Wednesday, May 14, 2008

Homework détente 2

Following up on Homework détente and Homework plagiarism, Iris' year end third grade assignment makes me eat my words.

She brought home multi-page instructions about the assignment. The teacher wants the kids to design and build a spacecraft from common household objects-no kits allowed. Furthermore, the kids need to write a report explaining the purpose of their spacecraft and how function determines form. The handout explained that parent participation is required for this assignment. The projects will be on display during the year end open house.

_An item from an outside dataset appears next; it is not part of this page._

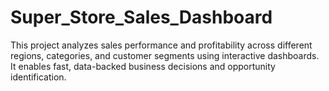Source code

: # Super_Store_Sales_Dashboard
This project analyzes sales performance and profitability across different regions, categories, and customer segments using interactive dashboards. It enables fast, data-backed business decisions and opportunity identification.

This assignment just makes me ill, but not because I worry that Iris' project won't measure up. You see, her school is less than a mile from the birthplace of GPS. Our neighborhood had once been working class. But, starting in the 1970s after the first oil shocks, highly educated space industry workers have been moving into urban infill townhouses and condos within walking distance to their workplaces.

The kids in her class go home to everything from section 8 apartments to million dollar townhouses. Their parents are as likely to be a PhD as a high school dropout.

Is it really fair to assign spacecraft design as homework? Some of the parents design spacecraft professionally! How is everyone else going to compete with that?

Additionally, the city library has been cleaned out of spacecraft books. Fortunately, the library at work is so good, historians petition for permission to use it for space race research. Now I understand why so many of my coworkers brought their kids in to the library during lunch.

I'm dreading open house already.

6 comments:

  1. Yes, it's totally unfair -- to the kids and the parents.

    You know my views on homework. I think we should help our kids, but only when and insofar as help will be a learning experience for them. Sometimes a kid can learn a lot from having four hands on a project, and have fun at the same time. Other times help is inappropriate and discouraging to the child.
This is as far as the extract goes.